4131 ParkLake Ave, Suite 225

Raleigh, North Carolina 27612


  Re: Registration Statement on S-8

Ladies and Gentlemen:

We are familiar with the Registration Statement on Form S-8 (the “Registration Statement”) to which this opinion is an exhibit, which Registration Statement is being filed by BioDelivery Sciences International, Inc., a Delaware corporation (the “Company”), with the Securities and Exchange Commission under the Securities Act of 1933, as amended (the “Act”). The Registration Statement relates to the registration of an additional 4,722,860 shares of common stock, par value $0.001 per share, of the Company (the “Shares”) issued or issuable upon exercise of options (“Options”) or other securities (the “Plan Securities”) to be issued under the Company’s 2011 Equity Incentive Plan, as amended (the “2011 Plan”).

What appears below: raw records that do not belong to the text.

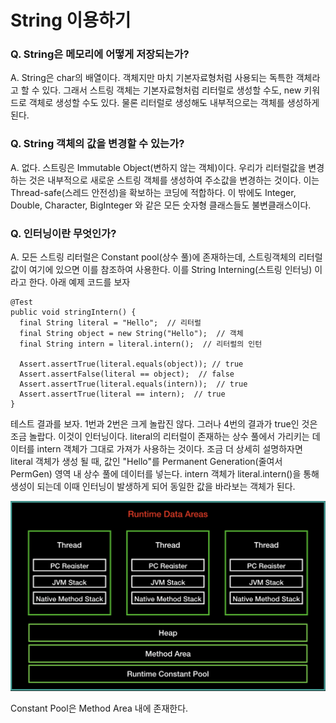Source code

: # String 이용하기

### Q. String은 메모리에 어떻게 저장되는가?

A. String은 char의 배열이다. 객체지만 마치 기본자료형처럼 사용되는 독특한 객체라고 할 수 있다. 그래서 스트링 객체는 기본자료형처럼 리터럴로 생성할 수도, new 키워드로 객체로 생성할 수도 있다. 물론 리터럴로 생성해도 내부적으로는 객체를 생성하게 된다.

### Q. String 객체의 값을 변경할 수 있는가?

A. 없다. 스트링은 Immutable Object(변하지 않는 객체)이다. 우리가 리터럴값을 변경하는 것은 내부적으로 새로운 스트링 객체를 생성하여 주소값을 변경하는 것이다. 이는 Thread-safe(스레드 안전성)을 확보하는 코딩에 적합하다. 이 밖에도 Integer, Double, Character, BigInteger 와 같은 모든 숫자형 클래스들도 불변클래스이다.

### Q. 인터닝이란 무엇인가?

A. 모든 스트링 리터럴은 Constant pool(상수 풀)에 존재하는데, 스트링객체의 리터럴 값이 여기에 있으면 이를 참조하여 사용한다. 이를 String Interning(스트링 인터닝) 이라고 한다. 아래 예제 코드를 보자

```{.java}
@Test
public void stringIntern() {
  final String literal = "Hello";  // 리터럴
  final String object = new String("Hello");  // 객체
  final String intern = literal.intern();  // 리터럴의 인턴
  
  Assert.assertTrue(literal.equals(object)); // true
  Assert.assertFalse(literal == object);  // false
  Assert.assertTrue(literal.equals(intern));  // true
  Assert.assertTrue(literal == intern);  // true
}
```

테스트 결과를 보자. 1번과 2번은 크게 놀랍진 않다. 그러나 4번의 결과가 true인 것은 조금 놀랍다. 이것이 인터닝이다. literal의 리터럴이 존재하는 상수 풀에서 가리키는 데이터를 intern 객체가 그대로 가져가 사용하는 것이다. 조금 더 상세히 설명하자면 literal 객체가 생성 될 때, 값인 "Hello"를 Permanent Generation(줄여서 PermGen) 영역 내 상수 풀에 데이터를 넣는다. intern 객체가 literal.intern()을 통해 생성이 되는데 이때 인터닝이 발생하게 되어 동일한 값을 바라보는 객체가 된다. 

![](./JVM%20구조.png)

Constant Pool은 Method Area 내에 존재한다.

In arriving at the opinion expressed below, we have examined and relied on the following documents:

(1) the Certificate of Incorporation and Amended & Restated Bylaws of the Company, each as amended, as of the date hereof;

(2) the 2011 Plan; and

(3) records of meetings and consents of the Board of Directors of the Company provided to us by the Company.

In addition, we have examined and relied on the originals or copies certified or otherwise identified to our satisfaction of all such corporate records of the Company and such other instruments and other certificates of public officials, officers and representatives of the Company and such other persons, and we have made such investigations of law, as we have deemed appropriate as a basis for the opinion expressed below. In such examination, we have assumed, without independent verification, the genuineness of all signatures (whether original or photostatic), the authenticity of all documents submitted to us as originals and the conformity to authentic original documents of all documents submitted to us as certified or photostatic copies.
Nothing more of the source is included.